─── Information supplied ───

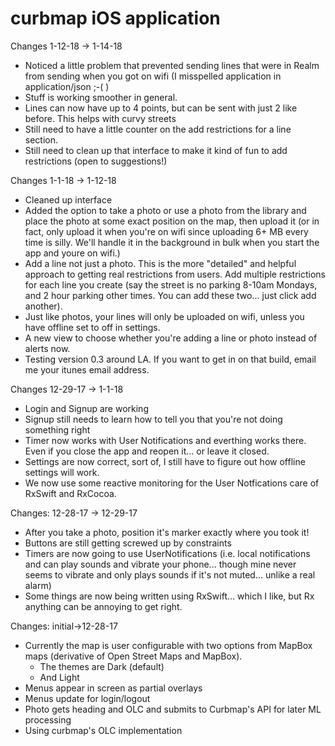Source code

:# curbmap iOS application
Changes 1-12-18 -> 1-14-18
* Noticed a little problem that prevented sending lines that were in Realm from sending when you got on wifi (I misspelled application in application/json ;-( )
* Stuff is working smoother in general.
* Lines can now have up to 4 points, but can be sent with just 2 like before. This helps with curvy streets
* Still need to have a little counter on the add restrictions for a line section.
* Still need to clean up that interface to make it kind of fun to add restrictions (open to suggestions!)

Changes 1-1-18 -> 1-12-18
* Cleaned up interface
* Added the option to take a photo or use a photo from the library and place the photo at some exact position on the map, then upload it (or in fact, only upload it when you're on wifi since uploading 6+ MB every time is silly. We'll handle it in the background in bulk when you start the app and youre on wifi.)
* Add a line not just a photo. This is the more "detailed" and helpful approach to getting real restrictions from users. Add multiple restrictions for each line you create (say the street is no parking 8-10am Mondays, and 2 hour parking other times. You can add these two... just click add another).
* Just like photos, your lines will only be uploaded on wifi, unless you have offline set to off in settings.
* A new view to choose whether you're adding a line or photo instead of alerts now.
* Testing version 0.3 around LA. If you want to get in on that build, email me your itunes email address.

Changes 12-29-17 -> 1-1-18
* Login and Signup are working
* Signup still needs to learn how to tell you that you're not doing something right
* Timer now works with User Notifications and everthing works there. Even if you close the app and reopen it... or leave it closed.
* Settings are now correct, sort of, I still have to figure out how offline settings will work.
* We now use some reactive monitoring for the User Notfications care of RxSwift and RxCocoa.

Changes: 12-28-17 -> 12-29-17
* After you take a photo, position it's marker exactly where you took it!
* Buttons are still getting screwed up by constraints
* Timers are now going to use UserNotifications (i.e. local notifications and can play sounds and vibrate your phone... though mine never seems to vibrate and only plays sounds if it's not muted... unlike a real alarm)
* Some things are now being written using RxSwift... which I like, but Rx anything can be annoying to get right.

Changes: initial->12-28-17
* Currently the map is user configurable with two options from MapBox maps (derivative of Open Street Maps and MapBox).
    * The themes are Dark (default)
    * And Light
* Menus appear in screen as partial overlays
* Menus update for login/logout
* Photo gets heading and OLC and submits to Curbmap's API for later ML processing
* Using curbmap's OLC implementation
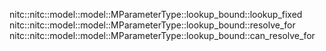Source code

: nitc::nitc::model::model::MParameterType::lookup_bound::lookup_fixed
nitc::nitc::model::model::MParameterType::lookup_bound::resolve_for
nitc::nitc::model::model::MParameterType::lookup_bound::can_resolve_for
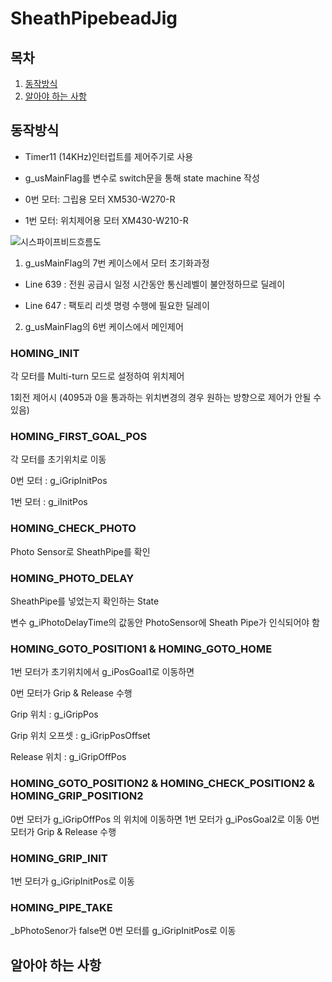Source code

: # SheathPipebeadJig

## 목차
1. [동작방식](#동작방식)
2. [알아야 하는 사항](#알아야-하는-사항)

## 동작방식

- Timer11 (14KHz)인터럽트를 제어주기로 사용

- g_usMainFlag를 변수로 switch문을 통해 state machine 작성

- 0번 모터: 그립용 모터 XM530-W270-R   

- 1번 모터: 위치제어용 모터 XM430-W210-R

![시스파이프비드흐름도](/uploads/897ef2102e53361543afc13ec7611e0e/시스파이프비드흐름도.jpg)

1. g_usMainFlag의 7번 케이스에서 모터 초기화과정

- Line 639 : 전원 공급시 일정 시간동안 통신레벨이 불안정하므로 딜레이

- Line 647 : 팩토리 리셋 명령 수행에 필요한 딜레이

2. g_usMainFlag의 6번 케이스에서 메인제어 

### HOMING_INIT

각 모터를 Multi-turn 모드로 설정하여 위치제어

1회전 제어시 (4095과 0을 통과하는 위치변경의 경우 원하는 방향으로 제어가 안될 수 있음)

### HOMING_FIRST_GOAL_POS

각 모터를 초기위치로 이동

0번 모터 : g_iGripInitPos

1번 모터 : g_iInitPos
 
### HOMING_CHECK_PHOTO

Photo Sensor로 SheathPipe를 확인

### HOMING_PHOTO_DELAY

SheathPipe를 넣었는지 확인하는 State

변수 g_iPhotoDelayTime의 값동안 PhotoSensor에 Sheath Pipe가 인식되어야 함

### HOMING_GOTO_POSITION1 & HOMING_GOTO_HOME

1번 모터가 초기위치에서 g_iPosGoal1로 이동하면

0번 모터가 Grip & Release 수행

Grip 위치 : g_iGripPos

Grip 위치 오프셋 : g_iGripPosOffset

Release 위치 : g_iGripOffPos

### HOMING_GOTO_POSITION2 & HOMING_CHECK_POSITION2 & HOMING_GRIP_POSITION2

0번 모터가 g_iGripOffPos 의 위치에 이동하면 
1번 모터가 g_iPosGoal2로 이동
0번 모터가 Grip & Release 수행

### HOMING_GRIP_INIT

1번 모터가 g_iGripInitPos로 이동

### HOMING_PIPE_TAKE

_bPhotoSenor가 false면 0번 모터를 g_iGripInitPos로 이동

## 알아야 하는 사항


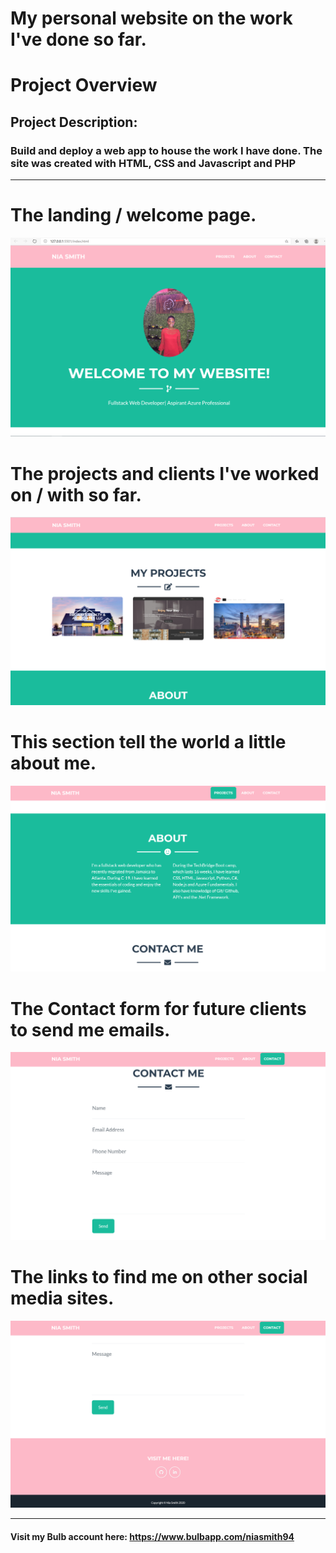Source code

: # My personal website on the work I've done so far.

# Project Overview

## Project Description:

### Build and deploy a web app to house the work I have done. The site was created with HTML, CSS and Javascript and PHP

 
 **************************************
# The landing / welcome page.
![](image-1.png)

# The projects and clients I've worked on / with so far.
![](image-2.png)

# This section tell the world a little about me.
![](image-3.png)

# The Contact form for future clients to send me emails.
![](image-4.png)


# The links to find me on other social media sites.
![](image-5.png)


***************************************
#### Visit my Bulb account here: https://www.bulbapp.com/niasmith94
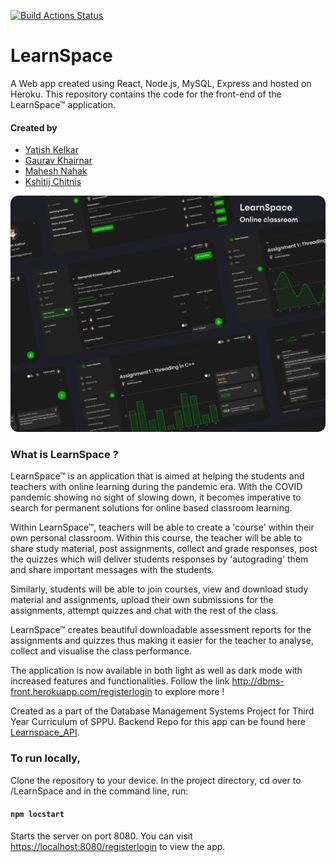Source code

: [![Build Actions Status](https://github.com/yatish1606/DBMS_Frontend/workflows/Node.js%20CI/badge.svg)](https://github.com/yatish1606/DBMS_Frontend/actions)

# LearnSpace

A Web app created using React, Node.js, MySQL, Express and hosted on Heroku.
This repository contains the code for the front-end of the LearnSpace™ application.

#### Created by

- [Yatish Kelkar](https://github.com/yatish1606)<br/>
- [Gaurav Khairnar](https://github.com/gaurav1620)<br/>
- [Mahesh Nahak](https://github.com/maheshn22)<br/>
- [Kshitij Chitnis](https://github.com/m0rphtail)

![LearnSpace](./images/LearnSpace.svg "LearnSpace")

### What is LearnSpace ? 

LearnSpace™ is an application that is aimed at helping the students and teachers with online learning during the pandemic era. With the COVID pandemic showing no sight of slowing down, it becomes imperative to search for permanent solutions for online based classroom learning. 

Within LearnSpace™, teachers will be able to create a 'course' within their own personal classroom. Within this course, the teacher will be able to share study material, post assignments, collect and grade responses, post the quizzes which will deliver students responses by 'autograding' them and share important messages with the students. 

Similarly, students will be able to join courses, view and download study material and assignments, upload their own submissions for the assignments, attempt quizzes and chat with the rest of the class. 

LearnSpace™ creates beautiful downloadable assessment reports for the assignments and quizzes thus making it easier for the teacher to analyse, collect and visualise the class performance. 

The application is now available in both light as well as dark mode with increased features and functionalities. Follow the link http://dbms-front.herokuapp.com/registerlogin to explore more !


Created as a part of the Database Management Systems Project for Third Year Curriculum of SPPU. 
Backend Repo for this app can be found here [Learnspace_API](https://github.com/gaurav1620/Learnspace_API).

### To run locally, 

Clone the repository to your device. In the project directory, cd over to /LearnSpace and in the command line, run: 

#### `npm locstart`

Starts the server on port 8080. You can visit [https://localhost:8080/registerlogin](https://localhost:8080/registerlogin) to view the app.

───
─── Information supplied ───

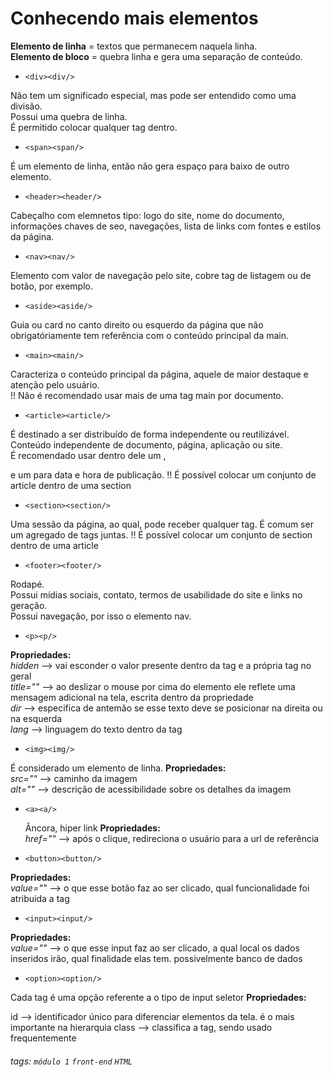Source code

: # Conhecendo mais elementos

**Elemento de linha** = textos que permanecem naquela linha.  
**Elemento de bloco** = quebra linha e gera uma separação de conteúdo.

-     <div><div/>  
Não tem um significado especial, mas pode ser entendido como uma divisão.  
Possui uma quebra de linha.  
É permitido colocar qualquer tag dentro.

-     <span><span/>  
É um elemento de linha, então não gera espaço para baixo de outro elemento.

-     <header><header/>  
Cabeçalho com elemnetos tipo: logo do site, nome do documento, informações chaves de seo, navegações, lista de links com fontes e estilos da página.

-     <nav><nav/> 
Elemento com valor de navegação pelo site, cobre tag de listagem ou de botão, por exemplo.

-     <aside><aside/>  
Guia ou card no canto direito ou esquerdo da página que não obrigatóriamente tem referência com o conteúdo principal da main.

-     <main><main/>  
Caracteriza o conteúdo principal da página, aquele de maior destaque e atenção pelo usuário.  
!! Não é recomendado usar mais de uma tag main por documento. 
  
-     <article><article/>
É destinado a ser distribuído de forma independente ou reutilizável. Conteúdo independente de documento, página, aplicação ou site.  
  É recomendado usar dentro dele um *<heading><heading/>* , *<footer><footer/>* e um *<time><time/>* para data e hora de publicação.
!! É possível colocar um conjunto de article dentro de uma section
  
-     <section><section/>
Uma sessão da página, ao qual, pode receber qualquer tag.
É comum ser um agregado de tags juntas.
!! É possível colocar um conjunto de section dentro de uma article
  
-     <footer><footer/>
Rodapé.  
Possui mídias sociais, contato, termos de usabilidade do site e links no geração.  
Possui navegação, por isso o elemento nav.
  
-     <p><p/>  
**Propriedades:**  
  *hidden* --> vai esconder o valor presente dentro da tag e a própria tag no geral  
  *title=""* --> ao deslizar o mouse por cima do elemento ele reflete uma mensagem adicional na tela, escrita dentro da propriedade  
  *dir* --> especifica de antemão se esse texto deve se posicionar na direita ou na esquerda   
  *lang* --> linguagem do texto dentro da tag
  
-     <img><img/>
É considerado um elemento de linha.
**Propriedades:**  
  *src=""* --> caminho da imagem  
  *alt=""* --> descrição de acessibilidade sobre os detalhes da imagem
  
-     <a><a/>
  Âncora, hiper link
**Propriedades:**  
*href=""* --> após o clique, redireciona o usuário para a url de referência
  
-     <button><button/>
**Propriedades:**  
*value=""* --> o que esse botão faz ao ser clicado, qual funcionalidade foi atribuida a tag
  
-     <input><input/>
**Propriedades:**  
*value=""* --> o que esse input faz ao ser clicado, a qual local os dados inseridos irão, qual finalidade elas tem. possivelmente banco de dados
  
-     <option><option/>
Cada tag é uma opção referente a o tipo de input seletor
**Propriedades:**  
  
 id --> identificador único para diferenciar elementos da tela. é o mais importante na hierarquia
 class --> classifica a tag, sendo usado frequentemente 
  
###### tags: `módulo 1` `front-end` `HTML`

───
─── Information supplied ───

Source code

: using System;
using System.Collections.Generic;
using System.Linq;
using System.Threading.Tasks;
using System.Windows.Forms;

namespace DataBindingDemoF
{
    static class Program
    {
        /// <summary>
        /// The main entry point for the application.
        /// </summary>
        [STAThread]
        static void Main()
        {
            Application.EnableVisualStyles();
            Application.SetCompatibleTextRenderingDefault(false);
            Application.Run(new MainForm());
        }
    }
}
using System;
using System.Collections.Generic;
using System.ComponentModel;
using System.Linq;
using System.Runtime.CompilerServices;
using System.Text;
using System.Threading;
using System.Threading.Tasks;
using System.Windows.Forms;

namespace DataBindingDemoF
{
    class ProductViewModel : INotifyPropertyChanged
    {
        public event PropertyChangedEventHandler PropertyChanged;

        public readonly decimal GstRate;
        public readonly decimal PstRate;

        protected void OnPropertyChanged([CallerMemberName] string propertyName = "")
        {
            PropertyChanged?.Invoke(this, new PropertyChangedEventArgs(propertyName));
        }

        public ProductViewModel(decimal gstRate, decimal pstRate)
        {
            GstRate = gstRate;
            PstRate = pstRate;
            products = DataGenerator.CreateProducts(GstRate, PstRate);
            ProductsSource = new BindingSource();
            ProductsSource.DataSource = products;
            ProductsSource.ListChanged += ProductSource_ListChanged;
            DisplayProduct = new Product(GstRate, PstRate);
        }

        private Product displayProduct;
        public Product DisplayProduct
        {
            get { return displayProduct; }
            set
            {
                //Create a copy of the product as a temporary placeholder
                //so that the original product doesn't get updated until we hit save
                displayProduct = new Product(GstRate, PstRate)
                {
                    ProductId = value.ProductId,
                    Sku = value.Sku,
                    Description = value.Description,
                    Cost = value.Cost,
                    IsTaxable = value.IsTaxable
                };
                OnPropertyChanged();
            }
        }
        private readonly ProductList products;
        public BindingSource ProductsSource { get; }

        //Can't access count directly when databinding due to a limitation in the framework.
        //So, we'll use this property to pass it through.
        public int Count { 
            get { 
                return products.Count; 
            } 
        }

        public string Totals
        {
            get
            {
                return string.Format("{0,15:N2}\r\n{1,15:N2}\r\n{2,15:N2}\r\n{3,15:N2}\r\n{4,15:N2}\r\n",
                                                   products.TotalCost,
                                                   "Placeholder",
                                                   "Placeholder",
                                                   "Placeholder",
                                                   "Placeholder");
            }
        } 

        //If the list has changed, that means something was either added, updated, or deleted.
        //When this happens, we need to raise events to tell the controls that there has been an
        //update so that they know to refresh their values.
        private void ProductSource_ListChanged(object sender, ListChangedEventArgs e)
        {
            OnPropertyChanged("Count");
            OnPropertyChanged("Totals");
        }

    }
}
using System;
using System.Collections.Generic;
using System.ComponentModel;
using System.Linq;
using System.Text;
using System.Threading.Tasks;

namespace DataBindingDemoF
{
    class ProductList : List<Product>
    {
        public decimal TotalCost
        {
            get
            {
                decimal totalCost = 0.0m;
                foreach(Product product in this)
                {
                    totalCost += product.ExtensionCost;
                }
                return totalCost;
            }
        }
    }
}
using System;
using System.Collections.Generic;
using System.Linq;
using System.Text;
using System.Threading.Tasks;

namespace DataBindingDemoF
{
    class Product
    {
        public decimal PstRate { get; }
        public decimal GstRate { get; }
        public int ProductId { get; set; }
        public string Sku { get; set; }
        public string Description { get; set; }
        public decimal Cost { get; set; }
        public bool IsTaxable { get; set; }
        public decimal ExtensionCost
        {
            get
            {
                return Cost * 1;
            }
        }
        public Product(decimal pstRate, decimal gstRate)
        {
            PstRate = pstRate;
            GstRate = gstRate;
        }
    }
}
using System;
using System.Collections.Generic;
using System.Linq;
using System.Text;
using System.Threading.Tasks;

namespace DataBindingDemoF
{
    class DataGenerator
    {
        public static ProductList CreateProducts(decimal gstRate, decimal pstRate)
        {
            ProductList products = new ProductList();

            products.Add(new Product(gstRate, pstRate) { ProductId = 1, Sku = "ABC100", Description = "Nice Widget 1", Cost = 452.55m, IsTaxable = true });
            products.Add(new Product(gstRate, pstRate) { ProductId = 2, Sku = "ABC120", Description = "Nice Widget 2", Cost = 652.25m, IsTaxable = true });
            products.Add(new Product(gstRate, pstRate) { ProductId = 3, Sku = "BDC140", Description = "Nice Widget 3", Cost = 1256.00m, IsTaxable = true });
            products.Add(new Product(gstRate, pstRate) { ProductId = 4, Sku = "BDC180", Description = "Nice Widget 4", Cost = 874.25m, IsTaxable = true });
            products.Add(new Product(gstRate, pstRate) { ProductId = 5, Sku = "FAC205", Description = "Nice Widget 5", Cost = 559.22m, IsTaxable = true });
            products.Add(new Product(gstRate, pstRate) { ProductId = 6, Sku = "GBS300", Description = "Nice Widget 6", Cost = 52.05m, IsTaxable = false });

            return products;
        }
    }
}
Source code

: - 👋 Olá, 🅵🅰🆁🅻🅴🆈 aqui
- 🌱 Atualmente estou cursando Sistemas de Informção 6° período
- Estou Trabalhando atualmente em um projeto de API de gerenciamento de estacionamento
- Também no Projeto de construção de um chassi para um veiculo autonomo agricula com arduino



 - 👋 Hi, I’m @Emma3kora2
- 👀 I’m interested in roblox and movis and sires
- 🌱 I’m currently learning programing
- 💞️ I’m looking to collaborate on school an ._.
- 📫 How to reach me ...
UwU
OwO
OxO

───

What is expected: Taking the records above, retype every line from the one with "각 모터를 Multi-turn 모드로 설정하여 위치제어" down to the one with "### HOMING_GOTO_POSITION1 & HOMING_GOTO_HOME", exactly and with nothing else.

Worked solution:
각 모터를 Multi-turn 모드로 설정하여 위치제어

1회전 제어시 (4095과 0을 통과하는 위치변경의 경우 원하는 방향으로 제어가 안될 수 있음)

### HOMING_FIRST_GOAL_POS

각 모터를 초기위치로 이동

0번 모터 : g_iGripInitPos

1번 모터 : g_iInitPos
 
### HOMING_CHECK_PHOTO

Photo Sensor로 SheathPipe를 확인

### HOMING_PHOTO_DELAY

SheathPipe를 넣었는지 확인하는 State

변수 g_iPhotoDelayTime의 값동안 PhotoSensor에 Sheath Pipe가 인식되어야 함

### HOMING_GOTO_POSITION1 & HOMING_GOTO_HOME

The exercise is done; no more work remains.